この機能を使用すると、オブジェクトが誤って上書きまたは削除された場合に、オブジェクトの以前のバージョンを取得できます。
オブジェクトの DELETE
を実行すると、次の図に示すように、バケット内のすべてのバージョンが残り、Amazon S3 によって削除マーカーが挿入されます。
削除マーカーはオブジェクトの最新バージョンになります。デフォルトで、GET
リクエストは最後に保存されたバージョンを取得します。最新バージョンが削除マーカーである場合に GET Object
リクエストを実行すると、次の図に示すように 404 Not Found
エラーが返されます。
ただし、バージョン ID を指定すれば、オブジェクトの以前のバージョンを GET
することができます。次の図では、特定のオブジェクトバージョン 111111 の GET
を実行します。これはオブジェクトの最新バージョンではありませんが、Amazon S3 はこのバージョンを返します。

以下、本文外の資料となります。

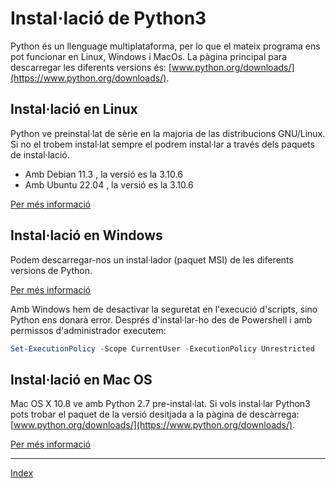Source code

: # Instal·lació de Python3 

Python és un llenguage multiplataforma, per lo que el mateix programa ens pot funcionar en Linux, Windows i MacOs. La pàgina principal para descarregar les diferents versions és: [www.python.org/downloads/](https://www.python.org/downloads/).

## Instal·lació en Linux

Python ve preinstal·lat de sèrie en la majoria de las distribucions GNU/Linux. Si no el trobem instal·lat sempre el podrem instal·lar a través dels paquets de instal·lació.

* Amb Debian 11.3 , la versió es la 3.10.6
* Amb Ubuntu 22.04 , la versió es la 3.10.6

[Per més informació](https://docs.python.org/3/using/unix.html)

## Instal·lació en Windows

Podem descarregar-nos un instal·lador (paquet MSI) de les diferents versions de Python. 

[Per més informació](https://docs.python.org/3/using/windows.html)

Amb Windows hem de desactivar la seguretat en l'execució d'scripts, sino Python ens donarà error. Després d'instal·lar-ho des de Powershell i amb permissos d'administrador executem:

```powershell
Set-ExecutionPolicy -Scope CurrentUser -ExecutionPolicy Unrestricted
```


## Instal·lació en Mac OS

Mac OS X 10.8 ve amb Python 2.7 pre-instal·lat. Si vols instal·lar Python3 pots trobar el paquet de la versió desitjada a la pàgina de descàrrega: [www.python.org/downloads/](https://www.python.org/downloads/).

[Per més informació](https://docs.python.org/3/using/mac.html)


***
[Index](../../../README.md)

詳細については、「バージョニングが有効なバケットからのオブジェクトバージョンの取得」を参照してください。
オブジェクトを完全に削除するには、削除するバージョンを指定します。Amazon S3 バケット所有者または権限のある IAM ユーザーのみが、特定のバージョンを永久に削除することができます。DELETE
オペレーションで versionId
を指定すると、そのオブジェクトバージョンは完全に削除され、Amazon S3 による削除マーカーの挿入も行われません。
多要素認証 (MFA) Delete に対応するようにバケットを設定すると、セキュリティを強化できます。多要素認証 (MFA) Delete を有効にすると、バケット所有者は特定のバージョンを削除したりバケットのバージョニング状態を変更したりするために、すべてのリクエストに 2 つの認証形態を含める必要があります。詳細については、「MFA 削除の設定」を参照してください。
オブジェクトの新しいバージョンが作成されるのはどのような場合か
オブジェクトの新しいバージョンは、新しいオブジェクトを PUT
した場合にのみ作成されます。CopyObject
のような特定のアクションは、PUT
オペレーションを実装することにより機能することに注意してください。
現在のオブジェクトを変更するアクションを実行しても、新しいオブジェクトを PUT
しないため、新しいバージョンは作成されません。これには、オブジェクトのタグの変更などのアクションが含まれます。
重要
S3 バージョニングを有効にしたバケットへの Amazon S3 PUT
または DELETE
オブジェクトリクエストに対して受信される HTTP 503 (Service Unavailable) レスポンスの数が著しく増加した場合、バケットに数百万のバージョンが存在するオブジェクトがある可能性があります。詳細については、バージョニングのトラブルシューティングの「S3 バージョニングの使用」セクションを参照してください。